When a fairy tale resonates enough to be told and retold over several centuries, as many of Charles Perrault's folktale adaptations have, one must presume them to hold a certain quality that transcends the typical story. Bluebeard, for instance, being so dark and laced with such innate fears, would perhaps qualify for a modern spin. Times indeed have changed somewhat since Perrault first set word to page, and though Bluebeard has been adapted many times since, there's always room for a new version, that's part of the beauty of a folk tale isn't it? That spin that's added over time?
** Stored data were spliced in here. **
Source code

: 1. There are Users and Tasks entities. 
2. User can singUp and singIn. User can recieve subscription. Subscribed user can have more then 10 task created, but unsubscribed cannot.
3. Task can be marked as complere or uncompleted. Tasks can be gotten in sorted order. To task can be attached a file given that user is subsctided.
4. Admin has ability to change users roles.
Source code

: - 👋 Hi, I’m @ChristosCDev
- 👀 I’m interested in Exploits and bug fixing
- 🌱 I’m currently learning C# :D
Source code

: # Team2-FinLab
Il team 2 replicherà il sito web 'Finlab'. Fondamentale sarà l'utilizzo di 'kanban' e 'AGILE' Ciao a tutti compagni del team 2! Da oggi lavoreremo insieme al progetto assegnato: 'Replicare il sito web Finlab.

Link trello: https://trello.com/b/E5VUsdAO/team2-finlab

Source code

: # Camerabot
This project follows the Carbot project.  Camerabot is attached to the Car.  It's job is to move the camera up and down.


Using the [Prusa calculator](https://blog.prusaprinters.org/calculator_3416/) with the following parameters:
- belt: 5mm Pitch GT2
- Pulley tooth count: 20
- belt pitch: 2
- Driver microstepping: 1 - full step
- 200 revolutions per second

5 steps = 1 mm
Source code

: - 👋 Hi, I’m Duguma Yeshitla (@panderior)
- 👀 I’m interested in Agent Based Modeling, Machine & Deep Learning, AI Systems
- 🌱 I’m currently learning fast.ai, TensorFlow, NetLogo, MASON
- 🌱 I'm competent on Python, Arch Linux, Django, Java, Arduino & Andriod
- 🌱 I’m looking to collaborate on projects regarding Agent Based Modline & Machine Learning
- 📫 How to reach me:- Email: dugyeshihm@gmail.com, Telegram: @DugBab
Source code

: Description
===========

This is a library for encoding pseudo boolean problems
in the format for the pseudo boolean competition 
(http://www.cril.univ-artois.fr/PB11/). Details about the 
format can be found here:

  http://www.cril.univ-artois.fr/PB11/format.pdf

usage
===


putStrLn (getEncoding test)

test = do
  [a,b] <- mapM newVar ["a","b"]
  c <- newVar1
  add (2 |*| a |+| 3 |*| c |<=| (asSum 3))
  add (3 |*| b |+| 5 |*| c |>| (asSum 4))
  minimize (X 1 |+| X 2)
Director Catherine Briellat's version achieves only in flattening out the depth in the tale, of leaching the fear from the characters, and washing over the cinematic pallet with cheap Hal loween style costumes and reused sets. Yes, yes, I see that perhaps the `staged' quality of the Bluebeard story within a story (two little girls are actually reading the book in the 50s) may imply that it is `constructed' within the mind - a fiction. And yes, I get that the cheap costumes may serve metaphorically to emphasis that riches are only on the surface, and that this `rags' to `riches' tale is a trap. And finally, yes, I see that perhaps the reusing of the sets may imply that the lead - Bluebeard's young wife - really doesn't get anywhere, her journey is stagnated. Alas, the potential for metaphor is bursting from this over-ripe fruit in place of flavor and emotion.
The two tales, that of Bluebeard in its Renaissance Fair setting, and the sisters reading the story in their treasure trove attic, are oddly disconnected. While the four young girls are charming enough to carry a well directed film, here they seem to just be doing there own thing, just with memorized lines. Only the long still shots work in this film. So much so that as images in a story book, a selection of well staged shots might serve Briellat better. When run together as a film, it's a mess.
With all the negativity aside, I've seen worse films. I do think this film has a few things going for it, though perhaps not intentionally so. I was deeply engaged as I watched, trying to piece together something that ultimately was not there, but anytime a film engages you, it stands to some degree above others that do not. Perhaps others may find more here than I, but I can't recommend.